Clocks Change this weekend

Will this be the last time we change clocks?

Don’t forget to change your clocks this weekend. Daylight saving time begins at 2am on Sunday 28th March 2021, when clocks go forward one hour.

Could this be one of the last times you have to change your clocks?
If that question sounds familiar, it is.  We reported back in Spring 2018 that Poland could become the first country in the EU to scrap time changes, however at that time it was considered that EU regulations, (not to mention common sense) would make this unlikely, in spite of cross party support.

However in 2019, the European Parliament voted to end the twice-a-year (March and October) custom of time changes throughout the European Union, leaving member states the freedom to decide their standard time.

The proposed change was scheduled for 2021, ie now, but disagreements at state level in the EU have put the plan on pause for the moment.  The national governments have yet to take a stance.

The coronavirus pandemic (and arguably Brexit)  has pushed the issue of changing the time into the background.

In Poland, consultations were carried out on changing the time – 78 % were in favour of not changing clocks. Government data shows that most Poles prefer summer time.

It is not yet known whether the last time change in Poland will take place in 2021 – there are no new legal regulations yet.

Where are we now and who decides what happens?
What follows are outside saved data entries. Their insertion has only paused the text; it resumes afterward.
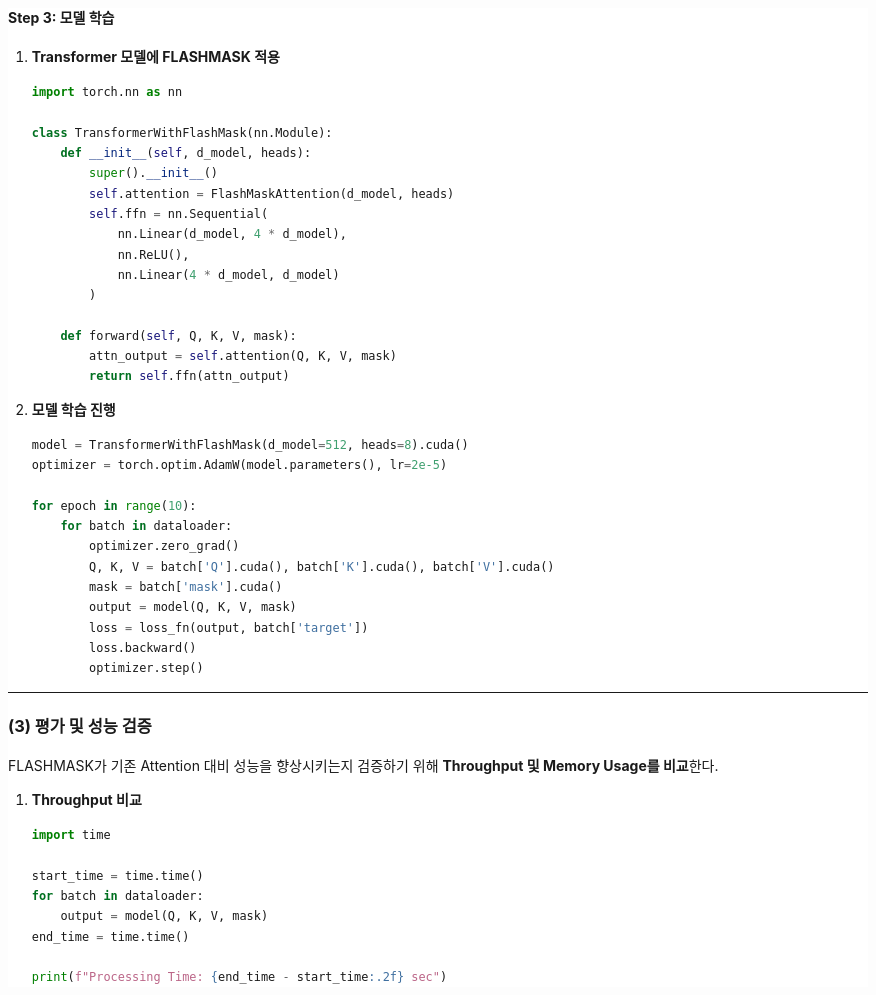 #### **Step 3: 모델 학습**
1. **Transformer 모델에 FLASHMASK 적용**
   ```python
   import torch.nn as nn

   class TransformerWithFlashMask(nn.Module):
       def __init__(self, d_model, heads):
           super().__init__()
           self.attention = FlashMaskAttention(d_model, heads)
           self.ffn = nn.Sequential(
               nn.Linear(d_model, 4 * d_model),
               nn.ReLU(),
               nn.Linear(4 * d_model, d_model)
           )

       def forward(self, Q, K, V, mask):
           attn_output = self.attention(Q, K, V, mask)
           return self.ffn(attn_output)
   ```

2. **모델 학습 진행**
   ```python
   model = TransformerWithFlashMask(d_model=512, heads=8).cuda()
   optimizer = torch.optim.AdamW(model.parameters(), lr=2e-5)

   for epoch in range(10):
       for batch in dataloader:
           optimizer.zero_grad()
           Q, K, V = batch['Q'].cuda(), batch['K'].cuda(), batch['V'].cuda()
           mask = batch['mask'].cuda()
           output = model(Q, K, V, mask)
           loss = loss_fn(output, batch['target'])
           loss.backward()
           optimizer.step()
   ```

---

### **(3) 평가 및 성능 검증**
FLASHMASK가 기존 Attention 대비 성능을 향상시키는지 검증하기 위해 **Throughput 및 Memory Usage를 비교**한다.

1. **Throughput 비교**
   ```python
   import time

   start_time = time.time()
   for batch in dataloader:
       output = model(Q, K, V, mask)
   end_time = time.time()

   print(f"Processing Time: {end_time - start_time:.2f} sec")
   ```
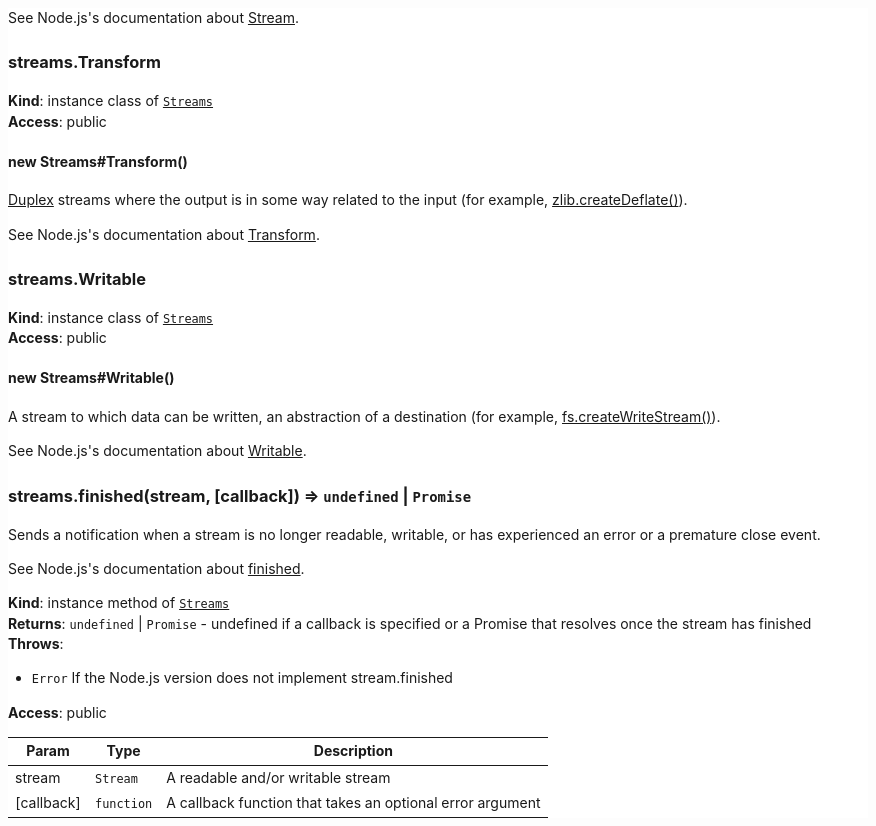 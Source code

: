 See Node.js's documentation about [Stream](https://nodejs.org/api/stream.html).

<a name="Streams+Transform"></a>

### streams.Transform

**Kind**: instance class of [<code>Streams</code>](#Streams)  
**Access**: public  
<a name="new_Streams+Transform_new"></a>

#### new Streams#Transform()

[Duplex](Duplex) streams where the output is in some way related to the input (for example, [zlib.createDeflate()](https://nodejs.org/api/zlib.html#zlib_zlib_createdeflate_options)).

See Node.js's documentation about [Transform](https://nodejs.org/api/stream.html#stream_class_stream_transform).

<a name="Streams+Writable"></a>

### streams.Writable

**Kind**: instance class of [<code>Streams</code>](#Streams)  
**Access**: public  
<a name="new_Streams+Writable_new"></a>

#### new Streams#Writable()

A stream to which data can be written, an abstraction of a destination (for example, [fs.createWriteStream()](https://nodejs.org/api/fs.html#fs_fs_createwritestream_path_options)).

See Node.js's documentation about [Writable](https://nodejs.org/api/stream.html#stream_writable_streams).

<a name="Streams+finished"></a>

### streams.finished(stream, [callback]) ⇒ <code>undefined</code> \| <code>Promise</code>

Sends a notification when a stream is no longer readable, writable, or has experienced an error or a premature close event.

See Node.js's documentation about [finished](https://nodejs.org/api/stream.html#stream_stream_finished_stream_callback).

**Kind**: instance method of [<code>Streams</code>](#Streams)  
**Returns**: <code>undefined</code> \| <code>Promise</code> - undefined if a callback is specified or a Promise that resolves once the stream has finished  
**Throws**:

- <code>Error</code> If the Node.js version does not implement stream.finished

**Access**: public

| Param      | Type                  | Description                                               |
| ---------- | --------------------- | --------------------------------------------------------- |
| stream     | <code>Stream</code>   | A readable and/or writable stream                         |
| [callback] | <code>function</code> | A callback function that takes an optional error argument |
The final decision lies with the Council of the European Union and the European Parliament.   They will have to reach an agreement together for the proposal to take legal effect, and the council has not yet finalised its position.

The Council’s final decision will be made on the basis of what’s called Qualified Majority Voting.  Which means that if 55% of countries representing at least 65% of the population of the EU want this to happen, even if the remaining countries vote against – all countries have to go along with it.

Previous Polish Debate
In October 2017 a bill to abolish time changes unanimously passed its first reading in the Polish Parliament, having had rare cross party support.  
Supporters of the legislation argued that the twice-yearly time changes cause health problems,  damages the economy, disrupts businesses and does little to cut energy consumption.

“The time changes can lead to imbalances in the body-clock, leading to mood swings, trouble with sleeping, and an increased risk of heart attacks and road accidents”

Those against abolishing the time changes argue that being the only EU country not to change time in Spring and Autumn would cause massive problems for Poland;

“This will affect every person and every institution. You start with watches, smart phones and computers and end with complex industrial systems that control, for example, pipelines. The list of things that will need to be changed is endless.”

Abolishing the time change will also put Poland out of synchronisation with its EU neighbours, most importantly Germany, the country’s biggest trading partner.

Poland introduced time changes during the interwar period, then in the years 1946-1949 and 1957-1964;  it has been in force continuously since 1977.